(Dataset entries)
—————

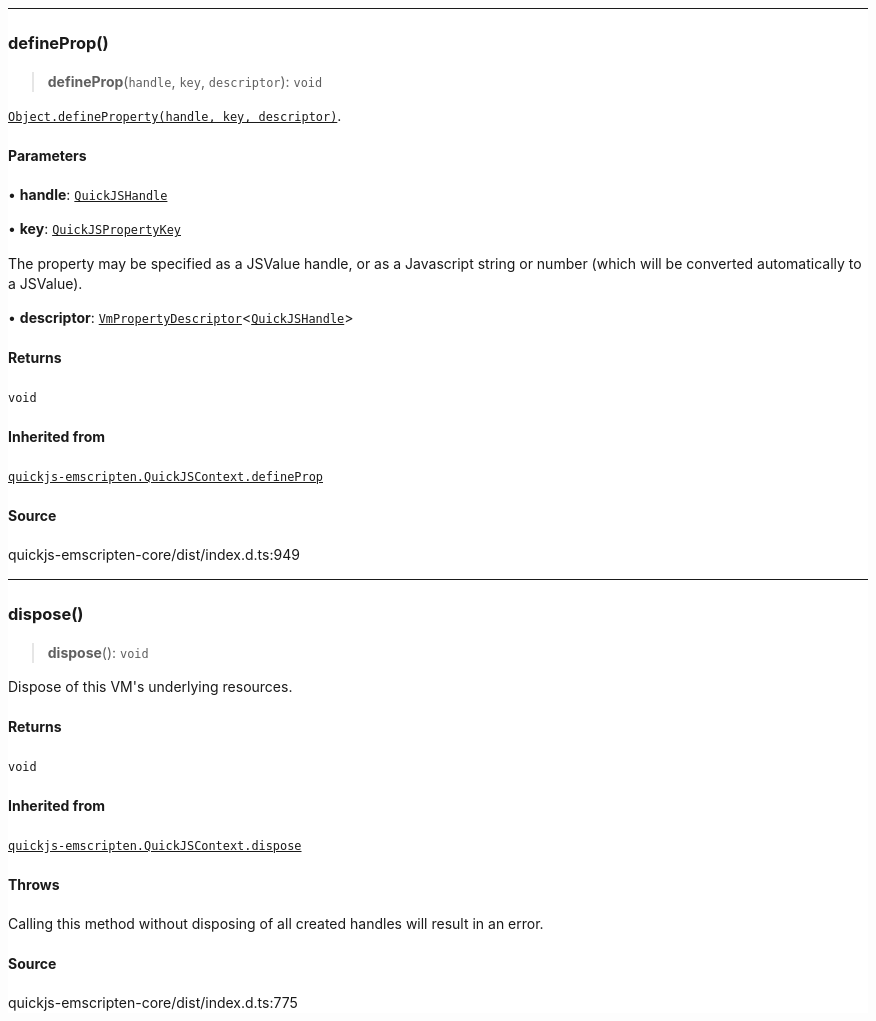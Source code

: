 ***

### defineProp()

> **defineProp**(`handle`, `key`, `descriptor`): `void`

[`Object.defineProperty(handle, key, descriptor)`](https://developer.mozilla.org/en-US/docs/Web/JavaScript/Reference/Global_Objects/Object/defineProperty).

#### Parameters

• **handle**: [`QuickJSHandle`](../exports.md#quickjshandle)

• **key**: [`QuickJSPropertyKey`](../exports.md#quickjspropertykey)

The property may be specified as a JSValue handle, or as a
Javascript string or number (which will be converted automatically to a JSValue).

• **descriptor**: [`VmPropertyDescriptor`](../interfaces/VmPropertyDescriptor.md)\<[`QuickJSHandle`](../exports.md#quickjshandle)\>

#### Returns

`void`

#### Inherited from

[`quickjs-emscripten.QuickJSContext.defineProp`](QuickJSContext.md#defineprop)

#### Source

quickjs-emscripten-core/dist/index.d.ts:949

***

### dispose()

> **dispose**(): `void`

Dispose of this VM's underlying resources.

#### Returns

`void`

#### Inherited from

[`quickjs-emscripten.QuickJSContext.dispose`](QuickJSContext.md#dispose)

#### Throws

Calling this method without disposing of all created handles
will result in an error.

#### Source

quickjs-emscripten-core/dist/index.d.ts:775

—————

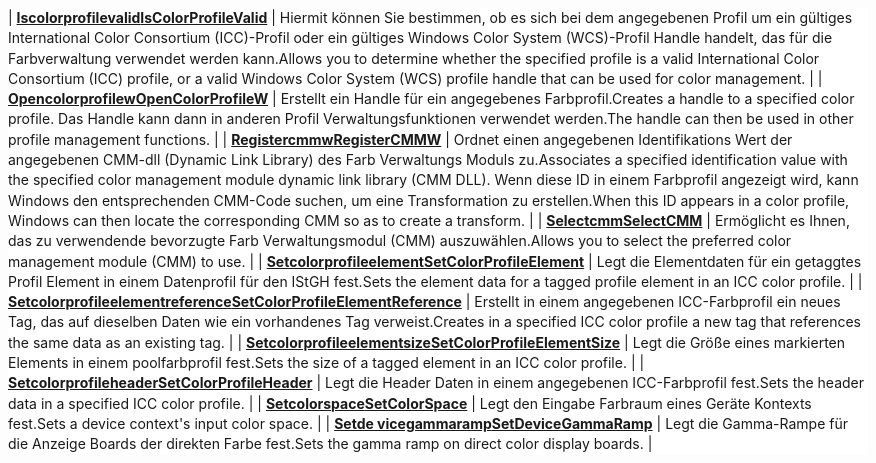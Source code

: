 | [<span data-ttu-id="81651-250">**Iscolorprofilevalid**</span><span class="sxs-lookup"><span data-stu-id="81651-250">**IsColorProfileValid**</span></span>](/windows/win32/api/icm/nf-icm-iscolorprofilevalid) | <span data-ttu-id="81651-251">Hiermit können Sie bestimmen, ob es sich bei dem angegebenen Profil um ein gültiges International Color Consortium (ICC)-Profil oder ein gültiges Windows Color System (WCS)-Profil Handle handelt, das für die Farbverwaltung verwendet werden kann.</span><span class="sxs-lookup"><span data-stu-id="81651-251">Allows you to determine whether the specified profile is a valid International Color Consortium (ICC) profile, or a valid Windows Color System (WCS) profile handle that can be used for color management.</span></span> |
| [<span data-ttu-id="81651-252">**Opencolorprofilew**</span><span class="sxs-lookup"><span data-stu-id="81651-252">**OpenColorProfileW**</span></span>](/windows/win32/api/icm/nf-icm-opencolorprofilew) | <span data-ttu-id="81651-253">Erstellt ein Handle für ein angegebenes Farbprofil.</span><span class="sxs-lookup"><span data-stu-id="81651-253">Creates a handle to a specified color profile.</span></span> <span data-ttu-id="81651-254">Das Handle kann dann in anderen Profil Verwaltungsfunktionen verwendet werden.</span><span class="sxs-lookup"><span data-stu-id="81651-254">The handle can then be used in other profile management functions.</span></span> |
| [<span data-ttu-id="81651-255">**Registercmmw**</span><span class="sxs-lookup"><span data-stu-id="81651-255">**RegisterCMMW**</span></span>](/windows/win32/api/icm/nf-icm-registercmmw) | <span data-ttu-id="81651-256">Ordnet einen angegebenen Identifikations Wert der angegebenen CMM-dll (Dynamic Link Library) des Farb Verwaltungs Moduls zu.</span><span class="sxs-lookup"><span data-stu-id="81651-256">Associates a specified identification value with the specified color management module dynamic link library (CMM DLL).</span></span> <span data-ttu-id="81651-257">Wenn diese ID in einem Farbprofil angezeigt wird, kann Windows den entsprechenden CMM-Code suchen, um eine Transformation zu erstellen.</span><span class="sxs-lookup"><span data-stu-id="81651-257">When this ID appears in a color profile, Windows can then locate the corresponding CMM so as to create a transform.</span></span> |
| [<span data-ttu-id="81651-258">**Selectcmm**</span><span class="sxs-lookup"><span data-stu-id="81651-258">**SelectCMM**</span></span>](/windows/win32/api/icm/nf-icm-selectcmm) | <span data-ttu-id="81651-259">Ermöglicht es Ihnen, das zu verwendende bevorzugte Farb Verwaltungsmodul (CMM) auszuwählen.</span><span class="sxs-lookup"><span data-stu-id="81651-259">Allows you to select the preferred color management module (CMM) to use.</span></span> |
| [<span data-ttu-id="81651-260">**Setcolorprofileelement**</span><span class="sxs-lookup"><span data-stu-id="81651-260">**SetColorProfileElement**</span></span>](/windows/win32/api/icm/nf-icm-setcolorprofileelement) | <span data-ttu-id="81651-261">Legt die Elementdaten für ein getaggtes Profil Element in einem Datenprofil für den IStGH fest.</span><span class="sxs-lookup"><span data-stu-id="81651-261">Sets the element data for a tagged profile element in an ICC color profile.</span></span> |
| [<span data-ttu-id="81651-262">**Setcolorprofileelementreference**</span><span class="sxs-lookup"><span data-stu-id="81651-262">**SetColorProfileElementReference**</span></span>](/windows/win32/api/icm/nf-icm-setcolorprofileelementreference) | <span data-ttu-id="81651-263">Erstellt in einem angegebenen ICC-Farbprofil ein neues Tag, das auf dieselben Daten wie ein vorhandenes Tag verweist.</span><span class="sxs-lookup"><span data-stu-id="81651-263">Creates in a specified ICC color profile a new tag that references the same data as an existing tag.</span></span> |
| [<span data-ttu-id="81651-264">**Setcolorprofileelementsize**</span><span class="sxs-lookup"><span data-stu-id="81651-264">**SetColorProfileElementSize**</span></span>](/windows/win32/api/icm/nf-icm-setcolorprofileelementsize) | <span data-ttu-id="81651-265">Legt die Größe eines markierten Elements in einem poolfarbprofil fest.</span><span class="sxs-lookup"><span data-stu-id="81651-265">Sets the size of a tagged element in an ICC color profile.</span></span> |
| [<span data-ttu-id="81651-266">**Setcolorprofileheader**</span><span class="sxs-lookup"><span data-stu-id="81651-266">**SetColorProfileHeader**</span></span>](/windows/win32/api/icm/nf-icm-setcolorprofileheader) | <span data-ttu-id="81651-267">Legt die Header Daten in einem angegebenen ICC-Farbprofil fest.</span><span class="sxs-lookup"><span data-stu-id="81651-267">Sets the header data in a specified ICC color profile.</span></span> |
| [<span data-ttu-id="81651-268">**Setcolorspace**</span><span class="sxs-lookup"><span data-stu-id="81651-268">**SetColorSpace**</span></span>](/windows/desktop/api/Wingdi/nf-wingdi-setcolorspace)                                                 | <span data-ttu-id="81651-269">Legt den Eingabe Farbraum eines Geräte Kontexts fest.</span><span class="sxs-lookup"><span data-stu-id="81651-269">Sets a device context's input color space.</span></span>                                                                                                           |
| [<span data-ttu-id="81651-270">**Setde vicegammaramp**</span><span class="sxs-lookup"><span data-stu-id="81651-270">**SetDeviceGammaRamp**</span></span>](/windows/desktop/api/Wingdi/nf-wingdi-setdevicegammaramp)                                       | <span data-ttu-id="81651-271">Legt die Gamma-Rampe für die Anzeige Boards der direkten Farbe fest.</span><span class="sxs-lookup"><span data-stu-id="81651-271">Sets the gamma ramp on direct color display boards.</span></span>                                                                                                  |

—————

▸ **What you will do**
Copy the records above exactly, beginning at the line that contains "quickjs-emscripten-core/dist/index.d.ts:949" and stopping after the line that contains "Calling this method".

▸ **Result for this exercise**
quickjs-emscripten-core/dist/index.d.ts:949

***

### dispose()

> **dispose**(): `void`

Dispose of this VM's underlying resources.

#### Returns

`void`

#### Inherited from

[`quickjs-emscripten.QuickJSContext.dispose`](QuickJSContext.md#dispose)

#### Throws

Calling this method without disposing of all created handles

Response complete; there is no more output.